(Collected data)
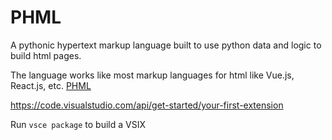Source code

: # PHML

A pythonic hypertext markup language built to use python data and logic to build html pages.

The language works like most markup languages for html like Vue.js, React.js, etc.
[PHML](https://github.com/Tired-Fox/phml)

https://code.visualstudio.com/api/get-started/your-first-extension

Run `vsce package` to build a VSIX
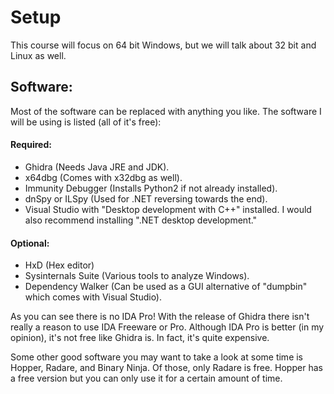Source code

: # Setup
This course will focus on 64 bit Windows, but we will talk about 32 bit and Linux as well.

## Software:
Most of the software can be replaced with anything you like. The software I will be using is listed (all of it's free):  
#### Required:
* Ghidra (Needs Java JRE and JDK).
* x64dbg (Comes with x32dbg as well).
* Immunity Debugger (Installs Python2 if not already installed).
* dnSpy or ILSpy (Used for .NET reversing towards the end).
* Visual Studio with "Desktop development with C++" installed. I would also recommend installing ".NET desktop development."
#### Optional:
* HxD (Hex editor)
* Sysinternals Suite (Various tools to analyze Windows).
* Dependency Walker (Can be used as a GUI alternative of "dumpbin" which comes with Visual Studio).

As you can see there is no IDA Pro! With the release of Ghidra there isn't really a reason to use IDA Freeware or Pro. Although IDA Pro is better (in my opinion), it's not free like Ghidra is. In fact, it's quite expensive.

Some other good software you may want to take a look at some time is Hopper, Radare, and Binary Ninja. Of those, only Radare is free. Hopper has a free version but you can only use it for a certain amount of time.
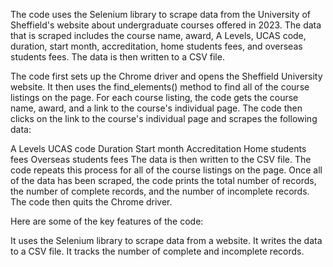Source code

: 
The code uses the Selenium library to scrape data from the University of Sheffield's website about undergraduate courses offered in 2023. The data that is scraped includes the course name, award, A Levels, UCAS code, duration, start month, accreditation, home students fees, and overseas students fees. The data is then written to a CSV file.

The code first sets up the Chrome driver and opens the Sheffield University website. It then uses the find_elements() method to find all of the course listings on the page. For each course listing, the code gets the course name, award, and a link to the course's individual page. The code then clicks on the link to the course's individual page and scrapes the following data:

A Levels
UCAS code
Duration
Start month
Accreditation
Home students fees
Overseas students fees
The data is then written to the CSV file. The code repeats this process for all of the course listings on the page. Once all of the data has been scraped, the code prints the total number of records, the number of complete records, and the number of incomplete records. The code then quits the Chrome driver.

Here are some of the key features of the code:

It uses the Selenium library to scrape data from a website.
It writes the data to a CSV file.
It tracks the number of complete and incomplete records.
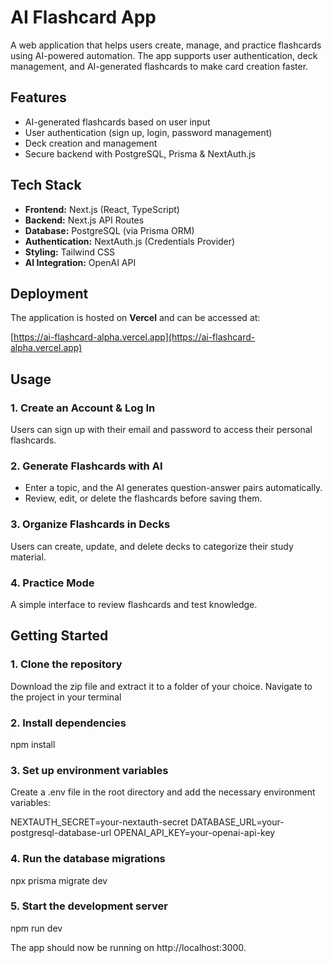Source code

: # AI Flashcard App

A web application that helps users create, manage, and practice flashcards using AI-powered automation. The app supports user authentication, deck management, and AI-generated flashcards to make card creation faster.

## Features

- AI-generated flashcards based on user input
- User authentication (sign up, login, password management)
- Deck creation and management
- Secure backend with PostgreSQL, Prisma & NextAuth.js

## Tech Stack

- **Frontend:** Next.js (React, TypeScript)
- **Backend:** Next.js API Routes
- **Database:** PostgreSQL (via Prisma ORM)
- **Authentication:** NextAuth.js (Credentials Provider)
- **Styling:** Tailwind CSS
- **AI Integration:** OpenAI API

## Deployment  

The application is hosted on **Vercel** and can be accessed at:  

[https://ai-flashcard-alpha.vercel.app](https://ai-flashcard-alpha.vercel.app)

## Usage

### 1. Create an Account & Log In
Users can sign up with their email and password to access their personal flashcards.

### 2. Generate Flashcards with AI
- Enter a topic, and the AI generates question-answer pairs automatically.
- Review, edit, or delete the flashcards before saving them.

### 3. Organize Flashcards in Decks
Users can create, update, and delete decks to categorize their study material.

### 4. Practice Mode
A simple interface to review flashcards and test knowledge.

## Getting Started

### 1. Clone the repository

Download the zip file and extract it to a folder of your choice.
Navigate to the project in your terminal

### 2. Install dependencies

npm install

### 3. Set up environment variables

Create a .env file in the root directory and add the necessary environment variables:

NEXTAUTH_SECRET=your-nextauth-secret
DATABASE_URL=your-postgresql-database-url
OPENAI_API_KEY=your-openai-api-key

### 4. Run the database migrations

npx prisma migrate dev

### 5. Start the development server

npm run dev

The app should now be running on http://localhost:3000.

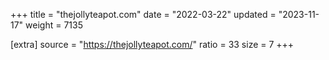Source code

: +++
title = "thejollyteapot.com"
date = "2022-03-22"
updated = "2023-11-17"
weight = 7135

[extra]
source = "https://thejollyteapot.com/"
ratio = 33
size = 7
+++
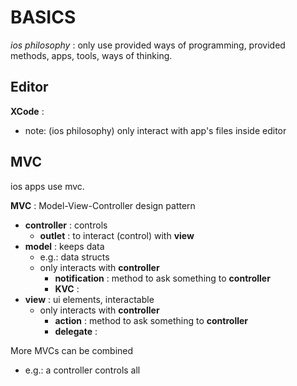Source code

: # BASICS

_ios philosophy_ : only use provided ways of programming, provided methods, apps, tools, ways of thinking.  

## Editor

**XCode** :  
*	note: (ios philosophy) only interact with app's files inside editor

## MVC
ios apps use mvc.  

**MVC** : Model-View-Controller design pattern
*	**controller** : controls
	*	**outlet** : to interact (control) with **view**
*	**model** : keeps data
	*	e.g.: data structs
	*	only interacts with **controller**
		*	**notification** : method to ask something to **controller**
		*	**KVC** : 
*	**view** : ui elements, interactable
	*	only interacts with **controller**
		*	**action** : method to ask something to **controller**
		*	**delegate** : 

More MVCs can be combined
*	e.g.: a controller controls all
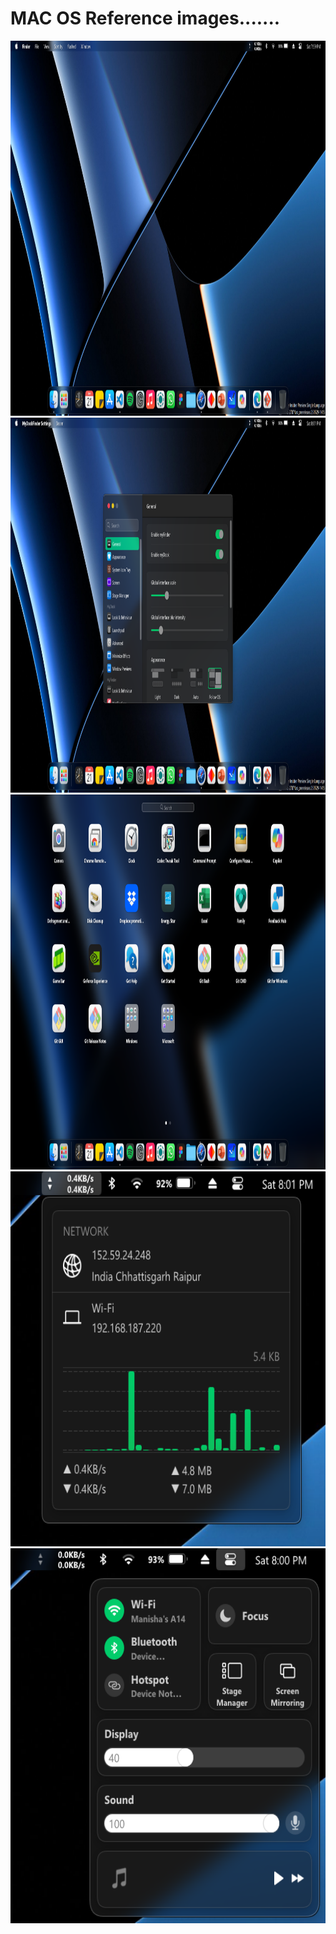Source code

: # MAC OS Reference images.......

<img src="https://github.com/Code2With-Pratik/mac-os/blob/main/Images/image1.png?raw=true" alt="MAC OS"  height="600">
<img src="https://github.com/Code2With-Pratik/mac-os/blob/main/Images/image5.png?raw=true" alt="MAC OS"  height="600">
<img src="https://github.com/Code2With-Pratik/mac-os/blob/main/Images/image4.png?raw=true" alt="MAC OS"  height="600">
<img src="https://github.com/Code2With-Pratik/mac-os/blob/main/Images/image.png?raw=true" alt="MAC OS"  height="600">
<img src="https://github.com/Code2With-Pratik/mac-os/blob/main/Images/image2.png?raw=true" alt="MAC OS"  height="600">
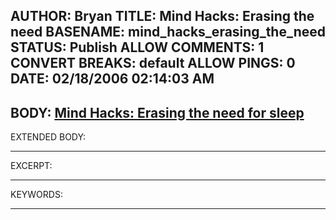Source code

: AUTHOR: Bryan
TITLE: Mind Hacks: Erasing the need
BASENAME: mind_hacks_erasing_the_need
STATUS: Publish
ALLOW COMMENTS: 1
CONVERT BREAKS: __default__
ALLOW PINGS: 0
DATE: 02/18/2006 02:14:03 AM
-----
BODY:
<a title="Mind Hacks: Erasing the need for sleep" href="http://www.mindhacks.com/blog/2006/02/erasing_the_need_for.html">Mind Hacks: Erasing the need for sleep</a>
-----
EXTENDED BODY:

-----
EXCERPT:

-----
KEYWORDS:

-----


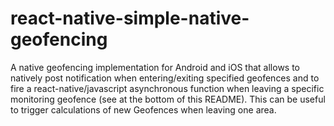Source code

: # react-native-simple-native-geofencing

A native geofencing implementation for Android and iOS that allows to natively post notification when entering/exiting specified geofences and to fire a react-native/javascript asynchronous function when leaving a specific monitoring geofence (see at the bottom of this README). This can be useful to trigger calculations of new Geofences when leaving one area.
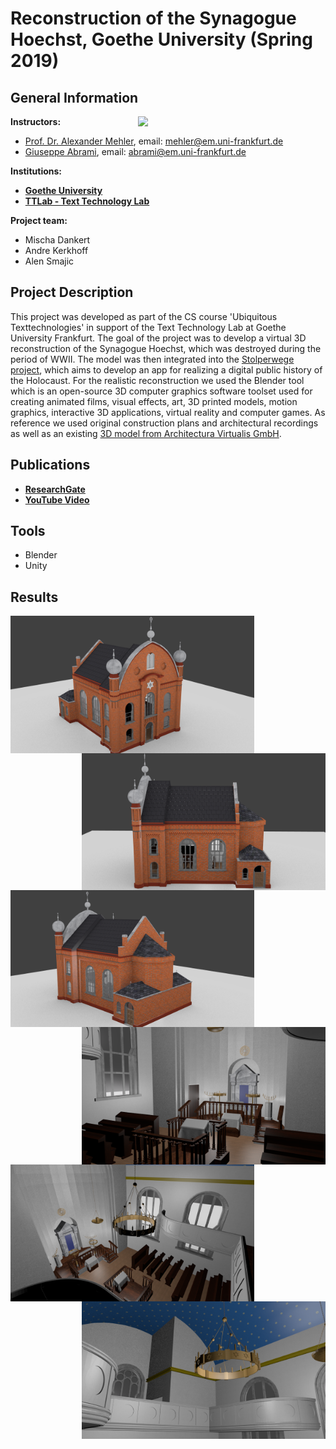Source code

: # Reconstruction of the Synagogue Hoechst, Goethe University (Spring 2019)

## General Information
<img align="right" width="300" height="" src="https://upload.wikimedia.org/wikipedia/commons/1/1e/Logo-Goethe-University-Frankfurt-am-Main.svg">

**Instructors:**
* [Prof. Dr. Alexander Mehler](https://www.texttechnologylab.org/team/alexander-mehler/), email: mehler@em.uni-frankfurt.de
* [Giuseppe Abrami](https://www.texttechnologylab.org/team/giuseppe-abrami/), email: abrami@em.uni-frankfurt.de

**Institutions:**
  * **[Goethe University](http://www.informatik.uni-frankfurt.de/index.php/en/)**
  * **[TTLab - Text Technology Lab](https://www.texttechnologylab.org/)**
  
**Project team:**
* Mischa Dankert
* Andre Kerkhoff
* Alen Smajic
  
## Project Description ##
This project was developed as part of the CS course 'Ubiquitous Texttechnologies' in support of the Text Technology Lab at Goethe University Frankfurt. The goal of the project was to develop a virtual 3D reconstruction of the Synagogue Hoechst, which was destroyed during the period of WWII. The model was then integrated into the [Stolperwege project](https://www.researchgate.net/publication/317070372_Stolperwege_-_An_App_for_a_Digital_Public_History_of_the_Holocaust), which aims to develop an app for realizing a digital public history of the Holocaust. For the realistic reconstruction we used the Blender tool which is an open-source 3D computer graphics software toolset used for creating animated films, visual effects, art, 3D printed models, motion graphics, interactive 3D applications, virtual reality and computer games. As reference we used original construction plans and architectural recordings as well as an existing [3D model from Architectura Virtualis GmbH](http://www.architectura-virtualis.de/rekonstruktion/synagogehoechst.php?lang=de&img=v&file=0).

## Publications ##
  * **[ResearchGate](https://www.researchgate.net/publication/344830141_Rekonstruktion_der_Synagoge_Hochst)**
  * **[YouTube Video](https://www.youtube.com/watch?v=D5pH_EUDmik)**
  
## Tools ## 
* Blender
* Unity

## Results ##

<img align="left" width="390" height="" src="Images%20of%20our%20reconstruction/Exterior/Exterior%202.png">
<img align="right" width="390" height="" src="Images%20of%20our%20reconstruction/Exterior/Exterior%204.png">

<img align="left" width="390" height="" src="Images%20of%20our%20reconstruction/Exterior/Exterior%205.png">
<img align="right" width="390" height="" src="Images%20of%20our%20reconstruction/Interior/Interior%201.png">

<img align="left" width="390" height="" src="Images%20of%20our%20reconstruction/Interior/Interior%202.png">
<img align="right" width="390" height="" src="Images%20of%20our%20reconstruction/Interior/Interior%203.png">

→ PROBLEM DESCRIPTION:
Reproduce, word for word and in full, only the lines above that start at the line with "## Features" and run through the line with "### 3. Organize Flashcards in Decks", both ends included.

→ OUTPUT FOR THIS EXERCISE:
## Features

- AI-generated flashcards based on user input
- User authentication (sign up, login, password management)
- Deck creation and management
- Secure backend with PostgreSQL, Prisma & NextAuth.js

## Tech Stack

- **Frontend:** Next.js (React, TypeScript)
- **Backend:** Next.js API Routes
- **Database:** PostgreSQL (via Prisma ORM)
- **Authentication:** NextAuth.js (Credentials Provider)
- **Styling:** Tailwind CSS
- **AI Integration:** OpenAI API

## Deployment  

The application is hosted on **Vercel** and can be accessed at:  

[https://ai-flashcard-alpha.vercel.app](https://ai-flashcard-alpha.vercel.app)

## Usage

### 1. Create an Account & Log In
Users can sign up with their email and password to access their personal flashcards.

### 2. Generate Flashcards with AI
- Enter a topic, and the AI generates question-answer pairs automatically.
- Review, edit, or delete the flashcards before saving them.

### 3. Organize Flashcards in Decks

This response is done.